By David Shepardson
WASHINGTON (Reuters) – The first electric vehicle charging station funded by a $7.5 billion U.S. government program has begun operating in Ohio, the White House said Monday as the government ramps up charging to address a key concern of potential buyers.
Automakers and others say drastically boosting EV charging stations is crucial to the wide deployment of electric vehicles.
The White House goal is to grow the nationwide network of chargers to 500,000, including high-speed chargers – no more than 50 miles (80 km) apart – on the nation’s busiest highways and interstates.
The funding comes from the $1 trillion 2021 infrastructure law. Energy Secretary Jennifer Granholm said the first station opening is a major step to “create a convenient, affordable, and reliable electrified transportation system.”

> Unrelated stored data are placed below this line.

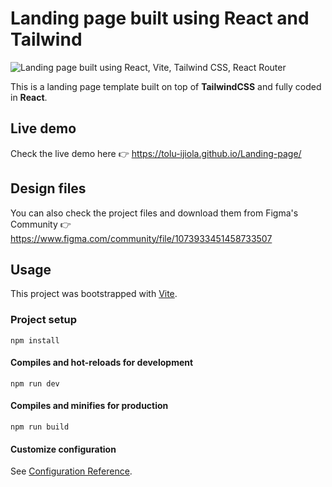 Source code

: # Landing page built using React and Tailwind

![Landing page built using React, Vite, Tailwind CSS, React Router](https://user-images.githubusercontent.com/2683512/96160974-f93aa780-0f16-11eb-9ce4-81d94b216be6.png)

This is a landing page template built on top of **TailwindCSS** and fully coded in **React**.

## Live demo

Check the live demo here 👉️ https://tolu-ijiola.github.io/Landing-page/

## Design files

You can also check the project files and download them from Figma's Community 👉 https://www.figma.com/community/file/1073933451458733507

## Usage

This project was bootstrapped with [Vite](https://vitejs.dev/).

### Project setup
```
npm install
```

#### Compiles and hot-reloads for development
```
npm run dev
```

#### Compiles and minifies for production
```
npm run build
```

#### Customize configuration
See [Configuration Reference](https://vitejs.dev/guide/).
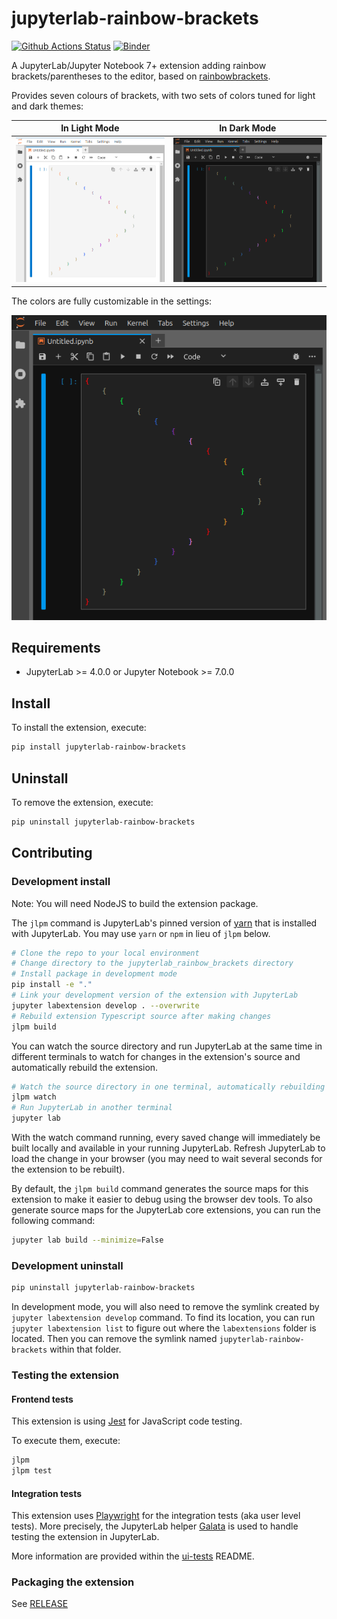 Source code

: # jupyterlab-rainbow-brackets

[![Github Actions Status](https://github.com/krassowski/jupyterlab-rainbow-brackets/workflows/Build/badge.svg)](https://github.com/krassowski/jupyterlab-rainbow-brackets/actions/workflows/build.yml)
[![Binder](https://mybinder.org/badge_logo.svg)](https://mybinder.org/v2/gh/krassowski/jupyterlab-rainbow-brackets/main?urlpath=lab)

A JupyterLab/Jupyter Notebook 7+ extension adding rainbow brackets/parentheses to the editor, based on [rainbowbrackets](https://github.com/eriknewland/rainbowbrackets).

Provides seven colours of brackets, with two sets of colors tuned for light and dark themes:

| In Light Mode | In Dark Mode |
|--|--|
| ![rainbow brackets in light mode][light] | ![rainbow brackets in dark mode][dark] |

The colors are fully customizable in the settings:

![rainbow brackets settings][settings]

[light]: https://raw.githubusercontent.com/krassowski/jupyterlab-rainbow-brackets/main/docs/images/light.png
[dark]: https://raw.githubusercontent.com/krassowski/jupyterlab-rainbow-brackets/main/docs/images/dark.png
[settings]: https://raw.githubusercontent.com/krassowski/jupyterlab-rainbow-brackets/main/docs/images/dark.png

## Requirements

- JupyterLab >= 4.0.0 or Jupyter Notebook >= 7.0.0

## Install

To install the extension, execute:

```bash
pip install jupyterlab-rainbow-brackets
```

## Uninstall

To remove the extension, execute:

```bash
pip uninstall jupyterlab-rainbow-brackets
```

## Contributing

### Development install

Note: You will need NodeJS to build the extension package.

The `jlpm` command is JupyterLab's pinned version of
[yarn](https://yarnpkg.com/) that is installed with JupyterLab. You may use
`yarn` or `npm` in lieu of `jlpm` below.

```bash
# Clone the repo to your local environment
# Change directory to the jupyterlab_rainbow_brackets directory
# Install package in development mode
pip install -e "."
# Link your development version of the extension with JupyterLab
jupyter labextension develop . --overwrite
# Rebuild extension Typescript source after making changes
jlpm build
```

You can watch the source directory and run JupyterLab at the same time in different terminals to watch for changes in the extension's source and automatically rebuild the extension.

```bash
# Watch the source directory in one terminal, automatically rebuilding when needed
jlpm watch
# Run JupyterLab in another terminal
jupyter lab
```

With the watch command running, every saved change will immediately be built locally and available in your running JupyterLab. Refresh JupyterLab to load the change in your browser (you may need to wait several seconds for the extension to be rebuilt).

By default, the `jlpm build` command generates the source maps for this extension to make it easier to debug using the browser dev tools. To also generate source maps for the JupyterLab core extensions, you can run the following command:

```bash
jupyter lab build --minimize=False
```

### Development uninstall

```bash
pip uninstall jupyterlab-rainbow-brackets
```

In development mode, you will also need to remove the symlink created by `jupyter labextension develop`
command. To find its location, you can run `jupyter labextension list` to figure out where the `labextensions`
folder is located. Then you can remove the symlink named `jupyterlab-rainbow-brackets` within that folder.

### Testing the extension

#### Frontend tests

This extension is using [Jest](https://jestjs.io/) for JavaScript code testing.

To execute them, execute:

```sh
jlpm
jlpm test
```

#### Integration tests

This extension uses [Playwright](https://playwright.dev/docs/intro) for the integration tests (aka user level tests).
More precisely, the JupyterLab helper [Galata](https://github.com/jupyterlab/jupyterlab/tree/master/galata) is used to handle testing the extension in JupyterLab.

More information are provided within the [ui-tests](./ui-tests/README.md) README.

### Packaging the extension

See [RELEASE](RELEASE.md)

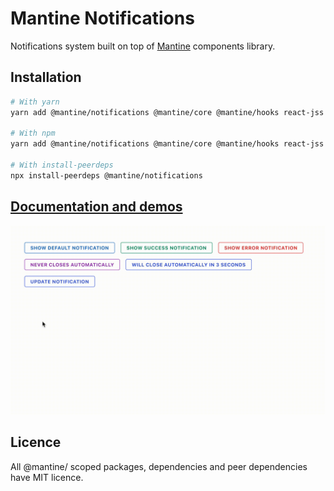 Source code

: # Mantine Notifications

Notifications system built on top of [Mantine](https://mantine.dev/) components library.

## Installation

```sh
# With yarn
yarn add @mantine/notifications @mantine/core @mantine/hooks react-jss

# With npm
yarn add @mantine/notifications @mantine/core @mantine/hooks react-jss

# With install-peerdeps
npx install-peerdeps @mantine/notifications
```

## [Documentation and demos](https://mantine.dev/notifications/getting-started/)

![Demo](./demo.gif)

## Licence

All @mantine/ scoped packages, dependencies and peer dependencies have MIT licence.
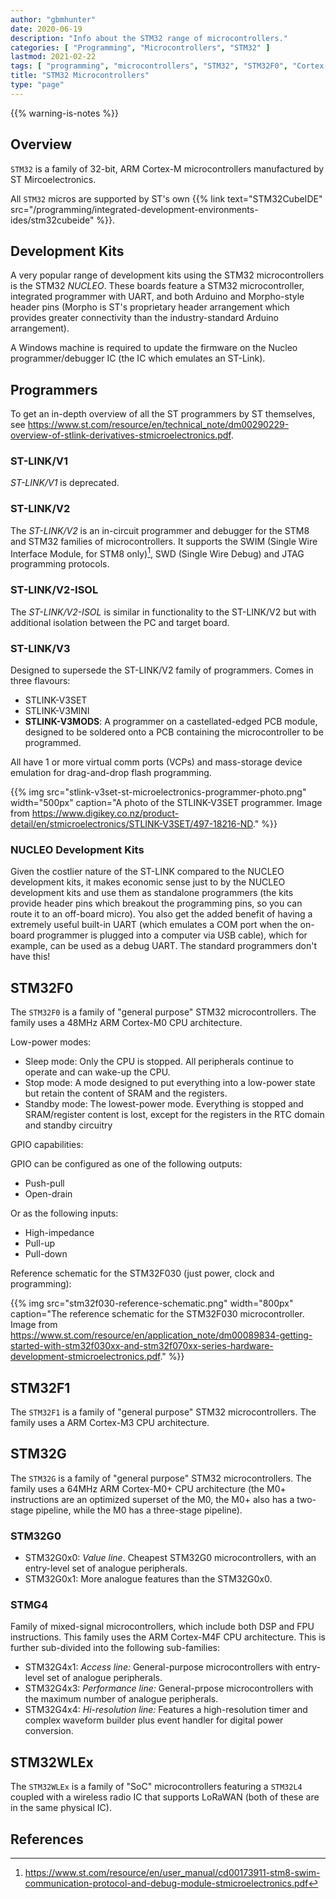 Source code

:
 ```yaml
---
author: "gbmhunter"
date: 2020-06-19
description: "Info about the STM32 range of microcontrollers."
categories: [ "Programming", "Microcontrollers", "STM32" ]
lastmod: 2021-02-22
tags: [ "programming", "microcontrollers", "STM32", "STM32F0", "Cortex-M0", "ARM", "STM32CubeIDE", "Nucleo", "STM32WLEx", "LoRa", "LoRaWAN", "ST-LINK/V2", "virtual COM ports", "VCPs", "LoRaWAN" ]
title: "STM32 Microcontrollers"
type: "page"
---
```


{{% warning-is-notes %}}

## Overview

`STM32` is a family of 32-bit, ARM Cortex-M microcontrollers manufactured by ST Mircoelectronics. 

All `STM32` micros are supported by ST's own {{% link text="STM32CubeIDE" src="/programming/integrated-development-environments-ides/stm32cubeide" %}}.

## Development Kits

A very popular range of development kits using the STM32 microcontrollers is the STM32 _NUCLEO_. These boards feature a STM32 microcontroller, integrated programmer with UART, and both Arduino and Morpho-style header pins (Morpho is ST's proprietary header arrangement which provides greater connectivity than the industry-standard Arduino arrangement).

A Windows machine is required to update the firmware on the Nucleo programmer/debugger IC (the IC which emulates an ST-Link).

## Programmers

To get an in-depth overview of all the ST programmers by ST themselves, see <https://www.st.com/resource/en/technical_note/dm00290229-overview-of-stlink-derivatives-stmicroelectronics.pdf>.

### ST-LINK/V1

_ST-LINK/V1_ is deprecated.

### ST-LINK/V2

The _ST-LINK/V2_ is an in-circuit programmer and debugger for the STM8 and STM32 families of microcontrollers. It supports the SWIM (Single Wire Interface Module, for STM8 only)[^st-swim], SWD (Single Wire Debug) and JTAG programming protocols. 

### ST-LINK/V2-ISOL

The _ST-LINK/V2-ISOL_ is similar in functionality to the ST-LINK/V2 but with additional isolation between the PC and target board.

### ST-LINK/V3

Designed to supersede the ST-LINK/V2 family of programmers. Comes in three flavours:

* STLINK-V3SET
* STLINK-V3MINI
* **STLINK-V3MODS**: A programmer on a castellated-edged PCB module, designed to be soldered onto a PCB containing the microcontroller to be programmed.

All have 1 or more virtual comm ports (VCPs) and mass-storage device emulation for drag-and-drop flash programming.

{{% img src="stlink-v3set-st-microelectronics-programmer-photo.png" width="500px" caption="A photo of the STLINK-V3SET programmer. Image from https://www.digikey.co.nz/product-detail/en/stmicroelectronics/STLINK-V3SET/497-18216-ND." %}}

### NUCLEO Development Kits

Given the costlier nature of the ST-LINK compared to the NUCLEO development kits, it makes economic sense just to by the NUCLEO development kits and use them as standalone programmers (the kits provide header pins which breakout the programming pins, so you can route it to an off-board micro). You also get the added benefit of having a extremely useful built-in UART (which emulates a COM port when the on-board programmer is plugged into a computer via USB cable), which for example, can be used as a debug UART. The standard programmers don't have this!

## STM32F0

The `STM32F0` is a family of "general purpose" STM32 microcontrollers. The family uses a 48MHz ARM Cortex-M0 CPU architecture.

Low-power modes:

* Sleep mode: Only the CPU is stopped. All peripherals continue to operate and can wake-up the CPU.
* Stop mode: A mode designed to put everything into a low-power state but retain the content of SRAM and the registers.
* Standby mode: The lowest-power mode. Everything is stopped and SRAM/register content is lost, except for the registers in the RTC domain and standby circuitry

GPIO capabilities:

GPIO can be configured as one of the following outputs:

* Push-pull
* Open-drain

Or as the following inputs:

* High-impedance
* Pull-up
* Pull-down

Reference schematic for the STM32F030 (just power, clock and programming):

{{% img src="stm32f030-reference-schematic.png" width="800px" caption="The reference schematic for the STM32F030 microcontroller. Image from https://www.st.com/resource/en/application_note/dm00089834-getting-started-with-stm32f030xx-and-stm32f070xx-series-hardware-development-stmicroelectronics.pdf." %}}

## STM32F1

The `STM32F1` is a family of "general purpose" STM32 microcontrollers. The family uses a ARM Cortex-M3 CPU architecture.

## STM32G

The `STM32G` is a family of "general purpose" STM32 microcontrollers. The family uses a 64MHz ARM Cortex-M0+ CPU architecture (the M0+ instructions are an optimized superset of the M0, the M0+ also has a two-stage pipeline, while the M0 has a three-stage pipeline).

### STM32G0

* STM32G0x0: _Value line_. Cheapest STM32G0 microcontrollers, with an entry-level set of analogue peripherals.
* STM32G0x1: More analogue features than the STM32G0x0.

### STMG4

Family of mixed-signal microcontrollers, which include both DSP and FPU instructions. This family uses the ARM Cortex-M4F CPU architecture. This is further sub-divided into the following sub-families:

* STM32G4x1: _Access line:_ General-purpose microcontrollers with entry-level set of analogue peripherals.
* STM32G4x3: _Performance line:_ General-prpose microcontrollers with the maximum number of analogue peripherals.
* STM32G4x4: _Hi-resolution line:_ Features a high-resolution timer and complex waveform builder plus event handler for digital power conversion.

## STM32WLEx

The `STM32WLEx` is a family of "SoC" microcontrollers featuring a `STM32L4` coupled with a wireless radio IC that supports LoRaWAN (both of these are in the same physical IC).

## References

[^st-swim]: <https://www.st.com/resource/en/user_manual/cd00173911-stm8-swim-communication-protocol-and-debug-module-stmicroelectronics.pdf>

As of December, the United States has more than 165,000 public charging ports and since the start of the Biden administration, the number of publicly available fast charging ports has increased by more than 70%, the White House said.
Biden in 2021 set a goal, backed by automakers, seeking 50% of new vehicles by 2030 to be EVs or plug-in hybrids.
The White House said Ohio has opened its first charging station near Columbus, while Vermont, Pennsylvania, and Maine have broken ground on new stations.
All 50 states have developed plans for building EV infrastructure “and many states have begun issuing proposals or awarded contracts for installing” charges funded under the program, the White House said.
Republicans in Congress have recently seized on the fact that more than two years after passage of the 2021 infrastructure law none of the charging stations had come online.
Last week, the Republican-led House of Representatives voted to bar the Biden administration from moving forward with stringent vehicle emissions regulations that would result in 67% of new vehicles being electric by 2032 — a move that drew a veto threat from the White House.